Educational institutions are the places where the minds of the future are formed and the ideas of the future are developed.

In fact, Visions from the future exhibition involves projects developed by students from five European universities Aalto School of Arts, Design and Architecture Finlandia, Burren College of Art and Art & Ecology Irlanda, University of applied arts Austria, Politecnico di Milano Italia, Laba Firenze – with the aim of building a bridge to the future through their voices.

Project organised thanks to the contribution of Silvia Bonaventura.

Year:

2022

NEW MATERIALS

Garden – Exploring the possibilities of glass waste with the help of glass casting techniques

Designer – Anne Hirvonen
Master’s thesis. Master’s Programme in Contemporary Design. Aalto University School of Arts, Design and Architecture, Finland

Master’s thesis. Master’s Programme in Contemporary Design. Aalto University School of Arts, Design and Architecture.
During the spring 2021 in my master’s thesis I explored the possibilities of glass waste with the help of casting techniques. The topic was addressed from the perspective of sustainable development, circular economy and material flows. In this work, I became acquainted with the raw materials used in glass manufacturing. Improved acquaintance with these materials helps to deepen our understanding of the value of recycled materials as a usable resource alongside virgin raw materials.
The thesis was carried out in co-operation with Fiskars Group, Iittala.

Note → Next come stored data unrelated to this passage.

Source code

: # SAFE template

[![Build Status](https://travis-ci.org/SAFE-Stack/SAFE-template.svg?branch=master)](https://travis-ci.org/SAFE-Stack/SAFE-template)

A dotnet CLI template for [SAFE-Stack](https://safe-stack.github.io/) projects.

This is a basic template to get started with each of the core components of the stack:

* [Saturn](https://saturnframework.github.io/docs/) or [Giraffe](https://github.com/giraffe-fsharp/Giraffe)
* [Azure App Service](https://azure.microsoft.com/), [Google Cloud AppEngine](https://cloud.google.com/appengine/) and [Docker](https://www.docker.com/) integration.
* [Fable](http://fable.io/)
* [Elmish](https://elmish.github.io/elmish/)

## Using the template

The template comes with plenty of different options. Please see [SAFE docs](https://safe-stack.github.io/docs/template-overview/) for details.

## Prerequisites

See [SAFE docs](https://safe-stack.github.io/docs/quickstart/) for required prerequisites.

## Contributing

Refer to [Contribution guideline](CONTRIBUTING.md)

During my work, I became acquainted with the glass waste that was generated by the Iittala Glass Factory but could not yet be reused at the factory. Through material and casting technique tests performed at the Iittala Glass Factory, I explored the behavior of glass and how it affected the end result. I also explored the opportunities for new ideas and operating models that would enable the waste material generated as a side stream of production to be utilized at the Iittala Glass Factory.

Full Thesis
www.annehirvonen.com

© Photos by Aleksi Tikkala, 2021. Glass casting by Jorma Huovilainen with assistance of glass school students from Tavastia
Vocational College at Iittala Glass Factory, 2021.

Flower Matter

Designer – Irene Purasachit
ARTS Thesis, CHEMARTS minor (CHEMARTS Summer School and Design Meets Biomaterials course), Aalto University, Finland

‘Irene Purasachit investigates the design processes of an innovative biobased material from a designer’s perspective using flower waste in Bangkok, Thailand as the case study through her thesis ‘The Designerly Approach in Material Development: a design-led exploration of surplus flowers as raw material’.
The research started off from background research on the current situation of cut flower industry before moving on to the development of materials from flower waste.  A part of the development resulted in ‘Flaux’, a nonwoven textile/ flexible sheet/ leather-like material from flower petals that contains no artificial colourants and oil-based ingredients.
During the development, the importance of the locality of ingredients together with production scale and four aspects of the material properties: strength, water repellency, texture and colour, which are reverent to future innovative bio-based materials development were raised.
Irene’s thesis then further expands into her current project, ‘Flower Matter’, ongoing research of ways to sustainably valorise flower waste and to enable a circularity of the cut flower industry through regenerative materials.

Link to the project
https://irenepurasachit.com

© Photos by Soracha Anghin and Irene Purasachit

2030-life after plastic

Designer – Yael Siman Tov
Laba Firenze, Italia

The aim of the Project ‘2030-life after plastic’ is to define some of the most discussed issues in recent years to question our way of doing and consuming so far and the new solutions for the climate crisis created by us – human beings. Sir Terence Conran said ‘We must imagine the world not as it is, but as it should be’. We, the designers of the future, have the opportunity to greatly influence human attitudes towards the environment – by raising consumer awareness for products that do not harm the future of the environment, animals and humans.
I believe that a reciprocal and positive relationship between man and the environment can be created through the thorough and continuous search for ways and methods to do good for nature. Integrating the theory of the circular economy into a design project has helped me realise that sustainability is mainly measured by our ability as designers and human beings in general to use all our knowledge and skills for the benefit of finding future solutions. Only by pooling all resources for the benefit of the goal can we achieve results and, of course, enjoy them. It is not easy, but it is worth it.
The creation of the ‘xenia’ collection of disposable objects represents the unification of circular economy theory, ecological design and an understanding of 21st century needs. The need for a ‘disposable’ product has not been ruled out. It was converted into an ecological solution, which created the possibility of using an existing (and natural) raw material for another life cycle and the creation of a completely new product.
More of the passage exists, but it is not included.